"Você ainda fala alguma verdade?" A voz de Celina soou gelada.
"Falo, sim," Jessica aproximou-se dela. "Meus pais vivem só da aposentadoria."
Celina apertou os lábios, olhando-a com um olhar que claramente dizia: pode continuar inventando.
Jessica ficou um pouco ansiosa. "É que a aposentadoria deles é alta, nunca precisaram do dinheiro que meu avô deixou. Já meu irmão, mesmo sendo assalariado, tem um salário anual de pelo menos um milhão. Só eu, na família toda, sou inútil, ainda dependo do fundo fiduciário que meu avô deixou pra mim todo mês. Então, dizer que venho de uma família de trabalhadores não é mentira."
Celina não comentou, seguindo para a calçada.
Jessica correu atrás. "Você já me perdoou?"
Celina respondeu: "Você não mentiu sobre seus sentimentos, então não é questão de perdão. Mas, como Jackson tem participação na Pederneira Verde, preciso me retirar da sociedade."
Jessica disse: "Você acha que eu quero ter ligação com ele? Eu até mandei o financeiro errar de propósito o número da conta da empresa.
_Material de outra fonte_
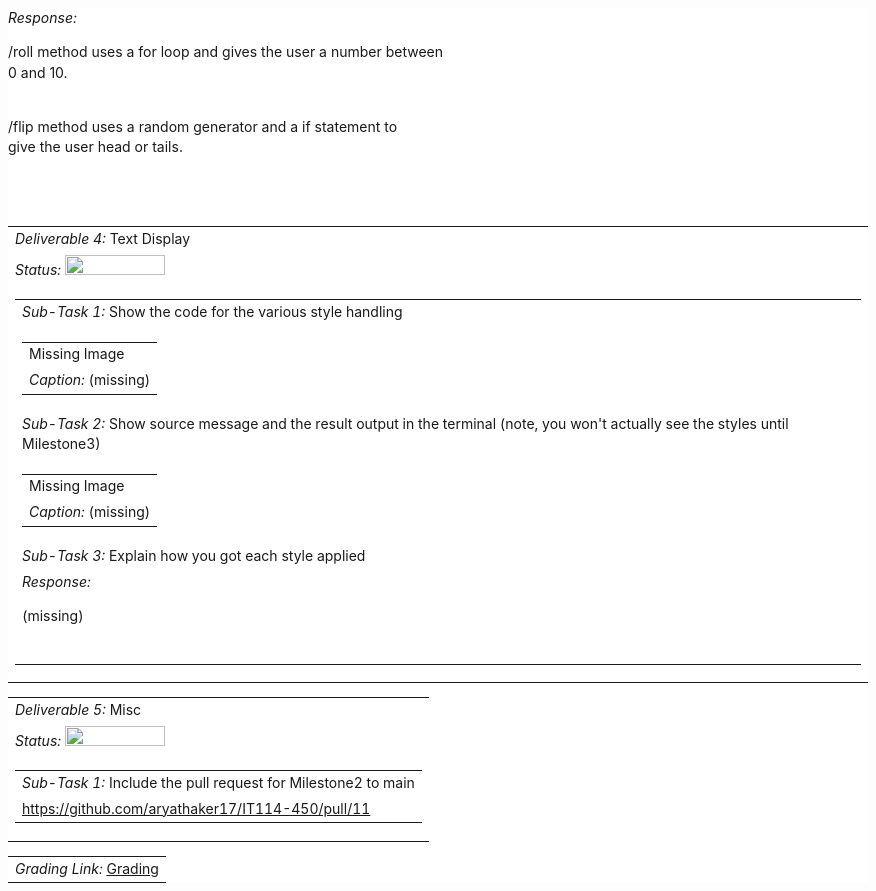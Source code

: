 <tr><td> <em>Response:</em> <p>/roll method uses a for loop and gives the user a number between<br>0 and 10.<div><br></div><div>/flip method uses a random generator and a if 
statement to<br>give the user head or tails.&nbsp;</div><br></p><br></td></tr>
</table></td></tr>
<table><tr><td> <em>Deliverable 4: </em> Text Display </td></tr><tr><td><em>Status: </em> <img width="100" height="20" 
src="http://via.placeholder.com/400x120/ff0000/000000?text=Incomplete"></td></tr>
<tr><td><table><tr><td> <em>Sub-Task 1: </em> Show the code for the various style handling</td></tr>
<tr><td><table><tr><td>Missing Image</td></tr>
<tr><td> <em>Caption:</em> (missing)</td></tr>
</table></td></tr>
<tr><td> <em>Sub-Task 2: </em> Show source message and the result output in the terminal (note, you won't actually see the styles until Milestone3)</td></tr>
<tr><td><table><tr><td>Missing Image</td></tr>
<tr><td> <em>Caption:</em> (missing)</td></tr>
</table></td></tr>
<tr><td> <em>Sub-Task 3: </em> Explain how you got each style applied</td></tr>
<tr><td> <em>Response:</em> <p>(missing)</p><br></td></tr>
</table></td></tr>
<table><tr><td> <em>Deliverable 5: </em> Misc </td></tr><tr><td><em>Status: </em> <img width="100" height="20" 
src="http://via.placeholder.com/400x120/009955/fff?text=Complete"></td></tr>
<tr><td><table><tr><td> <em>Sub-Task 1: </em> Include the pull request for Milestone2 to main</td></tr>
<tr><td> <a rel="noreferrer noopener" target="_blank" href="https://github.com/aryathaker17/IT114-450/pull/11">https://github.com/aryathaker17/IT114-450/pull/11</a> 
</td></tr>
</table></td></tr>
<table><tr><td><em>Grading Link: </em><a rel="noreferrer noopener" href="https://learn.ethereallab.app/homework/IT114-450-M22/it114-chatroom-milestone-2/grade/at54" 
target="_blank">Grading</a></td></tr></table>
Se ele não conseguir transferir o dinheiro até às cinco de hoje, o contrato está anulado."
Celina parou de repente, dizendo, sem demonstrar emoção: "Esperta você."
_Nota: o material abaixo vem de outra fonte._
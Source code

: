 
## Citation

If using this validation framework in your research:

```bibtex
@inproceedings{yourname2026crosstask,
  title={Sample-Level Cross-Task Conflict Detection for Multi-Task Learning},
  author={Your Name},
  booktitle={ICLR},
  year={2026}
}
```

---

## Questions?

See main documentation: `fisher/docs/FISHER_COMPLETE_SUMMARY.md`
Jessica respirou aliviada. "Então por que esse bico?"
Celina respondeu: "Estou pensando."
Jessica perguntou: "Pensando no quê?"
No rosto de Celina surgiu uma nuvem de preocupação. "Jackson não aceita o divórcio, só aceita viuvez."
Jessica respirou fundo. "Viuvez é ótimo, aí você pode matá-lo."
Celina abriu a porta do carro e assentiu: "Vou me esforçar para ter essa capacidade."
Na verdade, ambas sabiam que, se ela conseguisse sobreviver, já seria um milagre.
Assim que entrou no carro, o telefone de Celina tocou.
Era do hospital.
O remédio do avô tinha chegado, precisavam ir ao hospital para aplicar a injeção.
Na noite anterior, ela tinha contado a todos que os homens da Família Tavares usavam o remédio do avô para chantageá-la, justamente para que eles nunca mais pudessem prendê-la por esse motivo.
Parece que deu resultado.
"Tudo bem, amanhã eu levo ele."
……
Jackson voltou para a empresa.
A ferida nas costas doía tanto que ele chegava a suar frio, mas aguentou firme.